WORK REQUEST
Looking at the listing below, retype exactly the lines starting at the one containing "do jogo DS-us" and ending at the one containing "was more nuanced._", both included, and nothing else.

LISTED ENTRIES
::::
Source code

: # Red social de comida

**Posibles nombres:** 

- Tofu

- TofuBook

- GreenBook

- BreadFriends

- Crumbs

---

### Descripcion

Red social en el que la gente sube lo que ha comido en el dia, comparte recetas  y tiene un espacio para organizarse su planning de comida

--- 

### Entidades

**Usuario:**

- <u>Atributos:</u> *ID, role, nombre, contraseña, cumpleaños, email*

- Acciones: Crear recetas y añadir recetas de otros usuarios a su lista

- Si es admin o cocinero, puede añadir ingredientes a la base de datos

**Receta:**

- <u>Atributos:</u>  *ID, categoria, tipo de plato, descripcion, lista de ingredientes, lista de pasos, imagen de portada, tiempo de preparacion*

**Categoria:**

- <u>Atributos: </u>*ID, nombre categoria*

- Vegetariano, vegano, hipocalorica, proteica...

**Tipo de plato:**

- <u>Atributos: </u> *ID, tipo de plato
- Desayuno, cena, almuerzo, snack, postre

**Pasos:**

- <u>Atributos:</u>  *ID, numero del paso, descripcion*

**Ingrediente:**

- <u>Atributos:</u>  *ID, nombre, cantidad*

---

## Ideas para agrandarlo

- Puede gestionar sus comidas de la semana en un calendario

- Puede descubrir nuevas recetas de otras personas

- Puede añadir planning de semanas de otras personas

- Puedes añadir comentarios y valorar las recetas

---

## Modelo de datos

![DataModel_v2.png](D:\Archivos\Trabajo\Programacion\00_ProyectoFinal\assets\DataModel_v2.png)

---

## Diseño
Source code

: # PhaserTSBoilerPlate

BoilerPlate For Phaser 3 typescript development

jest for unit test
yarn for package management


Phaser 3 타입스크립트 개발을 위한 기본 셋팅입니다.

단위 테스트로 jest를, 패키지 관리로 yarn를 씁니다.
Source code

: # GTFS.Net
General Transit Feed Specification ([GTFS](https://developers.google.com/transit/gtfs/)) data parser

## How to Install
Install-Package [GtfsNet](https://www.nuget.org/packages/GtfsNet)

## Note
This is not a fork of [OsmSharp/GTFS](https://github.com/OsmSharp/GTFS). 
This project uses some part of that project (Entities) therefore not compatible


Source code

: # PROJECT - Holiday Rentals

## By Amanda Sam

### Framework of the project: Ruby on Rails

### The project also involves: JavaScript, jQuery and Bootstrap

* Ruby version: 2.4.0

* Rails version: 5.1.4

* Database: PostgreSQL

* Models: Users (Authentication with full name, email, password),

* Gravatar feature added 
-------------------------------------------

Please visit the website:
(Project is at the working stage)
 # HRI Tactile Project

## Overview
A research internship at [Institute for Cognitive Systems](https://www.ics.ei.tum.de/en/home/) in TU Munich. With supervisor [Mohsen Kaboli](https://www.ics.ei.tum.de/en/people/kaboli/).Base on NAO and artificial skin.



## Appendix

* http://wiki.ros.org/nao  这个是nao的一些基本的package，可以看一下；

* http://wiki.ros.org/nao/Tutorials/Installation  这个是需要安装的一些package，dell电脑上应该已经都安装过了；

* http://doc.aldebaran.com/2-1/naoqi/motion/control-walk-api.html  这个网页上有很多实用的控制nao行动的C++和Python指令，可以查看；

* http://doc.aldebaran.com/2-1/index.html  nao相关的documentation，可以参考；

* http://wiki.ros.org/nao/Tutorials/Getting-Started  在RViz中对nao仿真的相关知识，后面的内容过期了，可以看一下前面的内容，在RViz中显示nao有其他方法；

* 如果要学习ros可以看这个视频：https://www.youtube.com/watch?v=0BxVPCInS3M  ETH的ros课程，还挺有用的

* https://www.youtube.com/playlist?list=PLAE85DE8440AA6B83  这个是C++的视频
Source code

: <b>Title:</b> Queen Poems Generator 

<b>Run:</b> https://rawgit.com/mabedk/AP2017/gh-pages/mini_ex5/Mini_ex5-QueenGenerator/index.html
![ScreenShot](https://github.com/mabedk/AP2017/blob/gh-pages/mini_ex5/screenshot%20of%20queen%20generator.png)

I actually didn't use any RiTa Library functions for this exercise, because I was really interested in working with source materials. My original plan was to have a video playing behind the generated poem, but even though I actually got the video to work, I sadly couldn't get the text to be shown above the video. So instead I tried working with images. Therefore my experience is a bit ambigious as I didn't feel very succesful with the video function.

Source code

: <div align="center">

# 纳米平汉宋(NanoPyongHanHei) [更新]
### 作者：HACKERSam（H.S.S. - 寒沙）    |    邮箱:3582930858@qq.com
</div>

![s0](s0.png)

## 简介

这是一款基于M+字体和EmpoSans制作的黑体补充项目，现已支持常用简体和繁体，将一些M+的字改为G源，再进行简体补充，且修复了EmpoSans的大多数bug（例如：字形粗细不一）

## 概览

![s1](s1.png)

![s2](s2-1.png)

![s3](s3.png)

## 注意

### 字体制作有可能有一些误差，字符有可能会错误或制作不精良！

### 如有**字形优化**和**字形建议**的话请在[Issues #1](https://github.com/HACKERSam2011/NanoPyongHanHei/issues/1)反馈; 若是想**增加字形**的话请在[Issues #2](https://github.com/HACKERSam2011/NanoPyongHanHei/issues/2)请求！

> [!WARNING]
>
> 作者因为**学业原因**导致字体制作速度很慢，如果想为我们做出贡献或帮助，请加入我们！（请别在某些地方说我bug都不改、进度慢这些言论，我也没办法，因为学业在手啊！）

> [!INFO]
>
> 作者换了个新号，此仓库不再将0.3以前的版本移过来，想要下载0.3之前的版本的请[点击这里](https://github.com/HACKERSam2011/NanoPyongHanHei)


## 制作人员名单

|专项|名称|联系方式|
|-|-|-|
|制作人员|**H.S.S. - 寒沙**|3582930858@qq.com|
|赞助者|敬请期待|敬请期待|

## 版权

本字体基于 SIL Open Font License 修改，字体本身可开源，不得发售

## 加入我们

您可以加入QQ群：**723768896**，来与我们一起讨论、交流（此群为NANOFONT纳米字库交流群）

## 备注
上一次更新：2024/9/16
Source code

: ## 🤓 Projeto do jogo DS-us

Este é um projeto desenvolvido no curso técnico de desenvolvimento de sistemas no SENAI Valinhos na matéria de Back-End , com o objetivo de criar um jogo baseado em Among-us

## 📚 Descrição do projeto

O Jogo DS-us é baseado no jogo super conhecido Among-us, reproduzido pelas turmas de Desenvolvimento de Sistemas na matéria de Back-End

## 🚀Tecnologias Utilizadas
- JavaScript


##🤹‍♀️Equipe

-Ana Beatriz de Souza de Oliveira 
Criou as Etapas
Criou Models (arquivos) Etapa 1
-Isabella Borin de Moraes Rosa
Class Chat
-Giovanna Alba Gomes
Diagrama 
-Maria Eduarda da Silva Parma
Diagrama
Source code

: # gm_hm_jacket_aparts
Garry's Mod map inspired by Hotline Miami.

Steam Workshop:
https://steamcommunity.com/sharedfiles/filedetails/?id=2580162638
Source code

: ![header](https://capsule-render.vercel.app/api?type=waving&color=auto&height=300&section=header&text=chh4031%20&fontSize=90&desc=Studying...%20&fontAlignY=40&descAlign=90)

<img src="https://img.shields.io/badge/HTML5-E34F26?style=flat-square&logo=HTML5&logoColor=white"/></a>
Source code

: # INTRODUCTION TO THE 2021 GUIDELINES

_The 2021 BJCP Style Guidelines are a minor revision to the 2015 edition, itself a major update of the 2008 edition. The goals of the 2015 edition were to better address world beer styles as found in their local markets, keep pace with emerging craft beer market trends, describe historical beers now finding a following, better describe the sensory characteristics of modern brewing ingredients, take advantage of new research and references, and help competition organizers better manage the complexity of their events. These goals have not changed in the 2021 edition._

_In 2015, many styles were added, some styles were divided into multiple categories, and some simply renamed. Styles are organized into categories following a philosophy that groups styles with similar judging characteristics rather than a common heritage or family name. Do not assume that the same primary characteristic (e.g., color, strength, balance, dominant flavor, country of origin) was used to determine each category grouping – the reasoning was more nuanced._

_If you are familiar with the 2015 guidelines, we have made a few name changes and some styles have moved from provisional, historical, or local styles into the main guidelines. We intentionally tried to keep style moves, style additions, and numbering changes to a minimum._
::::
REPLY TO THE EXERCISE
: ## 🤓 Projeto do jogo DS-us

Este é um projeto desenvolvido no curso técnico de desenvolvimento de sistemas no SENAI Valinhos na matéria de Back-End , com o objetivo de criar um jogo baseado em Among-us

## 📚 Descrição do projeto

O Jogo DS-us é baseado no jogo super conhecido Among-us, reproduzido pelas turmas de Desenvolvimento de Sistemas na matéria de Back-End

## 🚀Tecnologias Utilizadas
- JavaScript


##🤹‍♀️Equipe

-Ana Beatriz de Souza de Oliveira 
Criou as Etapas
Criou Models (arquivos) Etapa 1
-Isabella Borin de Moraes Rosa
Class Chat
-Giovanna Alba Gomes
Diagrama 
-Maria Eduarda da Silva Parma
Diagrama
Source code

: # gm_hm_jacket_aparts
Garry's Mod map inspired by Hotline Miami.

Steam Workshop:
https://steamcommunity.com/sharedfiles/filedetails/?id=2580162638
Source code

: ![header](https://capsule-render.vercel.app/api?type=waving&color=auto&height=300&section=header&text=chh4031%20&fontSize=90&desc=Studying...%20&fontAlignY=40&descAlign=90)

<img src="https://img.shields.io/badge/HTML5-E34F26?style=flat-square&logo=HTML5&logoColor=white"/></a>
Source code

: # INTRODUCTION TO THE 2021 GUIDELINES

_The 2021 BJCP Style Guidelines are a minor revision to the 2015 edition, itself a major update of the 2008 edition. The goals of the 2015 edition were to better address world beer styles as found in their local markets, keep pace with emerging craft beer market trends, describe historical beers now finding a following, better describe the sensory characteristics of modern brewing ingredients, take advantage of new research and references, and help competition organizers better manage the complexity of their events. These goals have not changed in the 2021 edition._

_In 2015, many styles were added, some styles were divided into multiple categories, and some simply renamed. Styles are organized into categories following a philosophy that groups styles with similar judging characteristics rather than a common heritage or family name. Do not assume that the same primary characteristic (e.g., color, strength, balance, dominant flavor, country of origin) was used to determine each category grouping – the reasoning was more nuanced._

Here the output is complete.